• Work to be completed
Copy out all the entries word for word.

-- Provided records follows --

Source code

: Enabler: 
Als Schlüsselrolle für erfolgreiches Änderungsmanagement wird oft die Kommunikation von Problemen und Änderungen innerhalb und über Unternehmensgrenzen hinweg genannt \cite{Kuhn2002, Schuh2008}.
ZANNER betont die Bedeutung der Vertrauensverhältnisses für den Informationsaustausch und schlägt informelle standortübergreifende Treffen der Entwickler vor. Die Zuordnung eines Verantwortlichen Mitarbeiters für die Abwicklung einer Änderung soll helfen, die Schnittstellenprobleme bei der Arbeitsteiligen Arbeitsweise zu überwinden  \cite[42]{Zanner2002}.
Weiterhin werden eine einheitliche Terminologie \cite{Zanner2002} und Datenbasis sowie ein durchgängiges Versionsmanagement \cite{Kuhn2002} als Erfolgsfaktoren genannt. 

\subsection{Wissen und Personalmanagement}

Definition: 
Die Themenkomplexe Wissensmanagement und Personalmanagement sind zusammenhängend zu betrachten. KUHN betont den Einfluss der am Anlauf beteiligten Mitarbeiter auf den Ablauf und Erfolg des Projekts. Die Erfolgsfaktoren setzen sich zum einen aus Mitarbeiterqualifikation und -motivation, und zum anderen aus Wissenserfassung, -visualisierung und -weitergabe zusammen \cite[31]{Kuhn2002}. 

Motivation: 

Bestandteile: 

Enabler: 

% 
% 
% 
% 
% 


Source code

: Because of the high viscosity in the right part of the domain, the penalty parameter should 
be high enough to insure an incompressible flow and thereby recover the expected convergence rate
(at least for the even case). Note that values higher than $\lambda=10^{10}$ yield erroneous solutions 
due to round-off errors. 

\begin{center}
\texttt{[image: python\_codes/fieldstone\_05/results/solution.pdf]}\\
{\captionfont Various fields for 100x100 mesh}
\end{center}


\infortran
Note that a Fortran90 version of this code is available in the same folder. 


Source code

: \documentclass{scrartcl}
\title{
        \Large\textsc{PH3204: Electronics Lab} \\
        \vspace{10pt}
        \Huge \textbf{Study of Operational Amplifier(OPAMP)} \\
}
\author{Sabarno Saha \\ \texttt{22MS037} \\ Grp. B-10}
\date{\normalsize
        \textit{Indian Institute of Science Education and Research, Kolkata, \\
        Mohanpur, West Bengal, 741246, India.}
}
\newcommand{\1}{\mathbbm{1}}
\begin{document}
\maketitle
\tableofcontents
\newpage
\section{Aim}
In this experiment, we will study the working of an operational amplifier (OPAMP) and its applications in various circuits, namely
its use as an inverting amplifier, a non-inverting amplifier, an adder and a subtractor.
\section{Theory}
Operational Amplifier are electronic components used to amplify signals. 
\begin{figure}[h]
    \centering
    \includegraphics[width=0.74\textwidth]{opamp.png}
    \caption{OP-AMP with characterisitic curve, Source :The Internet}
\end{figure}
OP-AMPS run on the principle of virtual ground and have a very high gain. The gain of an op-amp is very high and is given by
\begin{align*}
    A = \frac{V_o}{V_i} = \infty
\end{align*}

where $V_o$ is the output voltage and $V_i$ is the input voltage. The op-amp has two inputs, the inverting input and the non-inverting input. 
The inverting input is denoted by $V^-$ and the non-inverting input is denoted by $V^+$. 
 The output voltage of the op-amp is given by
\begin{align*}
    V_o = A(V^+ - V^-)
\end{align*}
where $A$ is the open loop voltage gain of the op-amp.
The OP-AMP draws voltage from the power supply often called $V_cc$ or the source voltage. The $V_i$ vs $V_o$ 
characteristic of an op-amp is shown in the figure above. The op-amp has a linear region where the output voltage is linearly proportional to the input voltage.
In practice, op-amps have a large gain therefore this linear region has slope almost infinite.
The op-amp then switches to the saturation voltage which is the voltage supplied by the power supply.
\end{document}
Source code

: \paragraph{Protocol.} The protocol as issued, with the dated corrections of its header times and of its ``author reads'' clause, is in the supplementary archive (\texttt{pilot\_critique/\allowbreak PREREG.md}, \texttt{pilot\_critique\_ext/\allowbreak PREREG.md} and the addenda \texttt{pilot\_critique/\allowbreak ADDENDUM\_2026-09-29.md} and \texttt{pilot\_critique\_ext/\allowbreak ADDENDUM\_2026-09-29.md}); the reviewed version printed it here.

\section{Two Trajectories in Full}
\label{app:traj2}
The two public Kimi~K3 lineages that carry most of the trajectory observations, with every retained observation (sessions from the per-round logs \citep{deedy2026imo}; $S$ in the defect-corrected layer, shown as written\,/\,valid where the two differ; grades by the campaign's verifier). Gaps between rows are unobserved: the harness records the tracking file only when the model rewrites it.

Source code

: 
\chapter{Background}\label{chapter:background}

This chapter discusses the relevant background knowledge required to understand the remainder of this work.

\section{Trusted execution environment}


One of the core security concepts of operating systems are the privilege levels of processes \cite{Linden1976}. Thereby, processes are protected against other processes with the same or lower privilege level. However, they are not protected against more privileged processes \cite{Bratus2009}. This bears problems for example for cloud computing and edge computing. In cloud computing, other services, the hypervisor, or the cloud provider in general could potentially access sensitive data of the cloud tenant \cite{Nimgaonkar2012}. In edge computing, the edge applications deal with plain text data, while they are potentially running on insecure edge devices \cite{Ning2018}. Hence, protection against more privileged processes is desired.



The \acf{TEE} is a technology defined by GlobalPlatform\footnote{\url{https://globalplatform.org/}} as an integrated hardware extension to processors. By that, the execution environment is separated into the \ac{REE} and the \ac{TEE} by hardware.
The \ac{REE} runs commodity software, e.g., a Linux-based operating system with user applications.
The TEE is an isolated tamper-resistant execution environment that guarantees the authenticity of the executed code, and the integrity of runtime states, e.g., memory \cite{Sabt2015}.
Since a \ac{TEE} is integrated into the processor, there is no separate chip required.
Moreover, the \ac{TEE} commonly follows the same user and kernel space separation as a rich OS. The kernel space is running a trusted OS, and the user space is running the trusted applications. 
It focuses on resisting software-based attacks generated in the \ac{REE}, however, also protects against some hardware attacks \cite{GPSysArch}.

-- Provided records concluded --

• Answer for the task
Source code

: Enabler: 
Als Schlüsselrolle für erfolgreiches Änderungsmanagement wird oft die Kommunikation von Problemen und Änderungen innerhalb und über Unternehmensgrenzen hinweg genannt \cite{Kuhn2002, Schuh2008}.
ZANNER betont die Bedeutung der Vertrauensverhältnisses für den Informationsaustausch und schlägt informelle standortübergreifende Treffen der Entwickler vor. Die Zuordnung eines Verantwortlichen Mitarbeiters für die Abwicklung einer Änderung soll helfen, die Schnittstellenprobleme bei der Arbeitsteiligen Arbeitsweise zu überwinden  \cite[42]{Zanner2002}.
Weiterhin werden eine einheitliche Terminologie \cite{Zanner2002} und Datenbasis sowie ein durchgängiges Versionsmanagement \cite{Kuhn2002} als Erfolgsfaktoren genannt. 

\subsection{Wissen und Personalmanagement}

Definition: 
Die Themenkomplexe Wissensmanagement und Personalmanagement sind zusammenhängend zu betrachten. KUHN betont den Einfluss der am Anlauf beteiligten Mitarbeiter auf den Ablauf und Erfolg des Projekts. Die Erfolgsfaktoren setzen sich zum einen aus Mitarbeiterqualifikation und -motivation, und zum anderen aus Wissenserfassung, -visualisierung und -weitergabe zusammen \cite[31]{Kuhn2002}. 

Motivation: 

Bestandteile: 

Enabler: 

% 
% 
% 
% 
% 


Source code

: Because of the high viscosity in the right part of the domain, the penalty parameter should 
be high enough to insure an incompressible flow and thereby recover the expected convergence rate
(at least for the even case). Note that values higher than $\lambda=10^{10}$ yield erroneous solutions 
due to round-off errors. 

\begin{center}
\texttt{[image: python\_codes/fieldstone\_05/results/solution.pdf]}\\
{\captionfont Various fields for 100x100 mesh}
\end{center}


\infortran
Note that a Fortran90 version of this code is available in the same folder. 


Source code

: \documentclass{scrartcl}
\title{
        \Large\textsc{PH3204: Electronics Lab} \\
        \vspace{10pt}
        \Huge \textbf{Study of Operational Amplifier(OPAMP)} \\
}
\author{Sabarno Saha \\ \texttt{22MS037} \\ Grp. B-10}
\date{\normalsize
        \textit{Indian Institute of Science Education and Research, Kolkata, \\
        Mohanpur, West Bengal, 741246, India.}
}
\newcommand{\1}{\mathbbm{1}}
\begin{document}
\maketitle
\tableofcontents
\newpage
\section{Aim}
In this experiment, we will study the working of an operational amplifier (OPAMP) and its applications in various circuits, namely
its use as an inverting amplifier, a non-inverting amplifier, an adder and a subtractor.
\section{Theory}
Operational Amplifier are electronic components used to amplify signals. 
\begin{figure}[h]
    \centering
    \includegraphics[width=0.74\textwidth]{opamp.png}
    \caption{OP-AMP with characterisitic curve, Source :The Internet}
\end{figure}
OP-AMPS run on the principle of virtual ground and have a very high gain. The gain of an op-amp is very high and is given by
\begin{align*}
    A = \frac{V_o}{V_i} = \infty
\end{align*}

where $V_o$ is the output voltage and $V_i$ is the input voltage. The op-amp has two inputs, the inverting input and the non-inverting input. 
The inverting input is denoted by $V^-$ and the non-inverting input is denoted by $V^+$. 
 The output voltage of the op-amp is given by
\begin{align*}
    V_o = A(V^+ - V^-)
\end{align*}
where $A$ is the open loop voltage gain of the op-amp.
The OP-AMP draws voltage from the power supply often called $V_cc$ or the source voltage. The $V_i$ vs $V_o$ 
characteristic of an op-amp is shown in the figure above. The op-amp has a linear region where the output voltage is linearly proportional to the input voltage.
In practice, op-amps have a large gain therefore this linear region has slope almost infinite.
The op-amp then switches to the saturation voltage which is the voltage supplied by the power supply.
\end{document}
Source code

: \paragraph{Protocol.} The protocol as issued, with the dated corrections of its header times and of its ``author reads'' clause, is in the supplementary archive (\texttt{pilot\_critique/\allowbreak PREREG.md}, \texttt{pilot\_critique\_ext/\allowbreak PREREG.md} and the addenda \texttt{pilot\_critique/\allowbreak ADDENDUM\_2026-09-29.md} and \texttt{pilot\_critique\_ext/\allowbreak ADDENDUM\_2026-09-29.md}); the reviewed version printed it here.

\section{Two Trajectories in Full}
\label{app:traj2}
The two public Kimi~K3 lineages that carry most of the trajectory observations, with every retained observation (sessions from the per-round logs \citep{deedy2026imo}; $S$ in the defect-corrected layer, shown as written\,/\,valid where the two differ; grades by the campaign's verifier). Gaps between rows are unobserved: the harness records the tracking file only when the model rewrites it.

Source code

: 
\chapter{Background}\label{chapter:background}

This chapter discusses the relevant background knowledge required to understand the remainder of this work.

\section{Trusted execution environment}


One of the core security concepts of operating systems are the privilege levels of processes \cite{Linden1976}. Thereby, processes are protected against other processes with the same or lower privilege level. However, they are not protected against more privileged processes \cite{Bratus2009}. This bears problems for example for cloud computing and edge computing. In cloud computing, other services, the hypervisor, or the cloud provider in general could potentially access sensitive data of the cloud tenant \cite{Nimgaonkar2012}. In edge computing, the edge applications deal with plain text data, while they are potentially running on insecure edge devices \cite{Ning2018}. Hence, protection against more privileged processes is desired.



The \acf{TEE} is a technology defined by GlobalPlatform\footnote{\url{https://globalplatform.org/}} as an integrated hardware extension to processors. By that, the execution environment is separated into the \ac{REE} and the \ac{TEE} by hardware.
The \ac{REE} runs commodity software, e.g., a Linux-based operating system with user applications.
The TEE is an isolated tamper-resistant execution environment that guarantees the authenticity of the executed code, and the integrity of runtime states, e.g., memory \cite{Sabt2015}.
Since a \ac{TEE} is integrated into the processor, there is no separate chip required.
Moreover, the \ac{TEE} commonly follows the same user and kernel space separation as a rich OS. The kernel space is running a trusted OS, and the user space is running the trusted applications. 
It focuses on resisting software-based attacks generated in the \ac{REE}, however, also protects against some hardware attacks \cite{GPSysArch}.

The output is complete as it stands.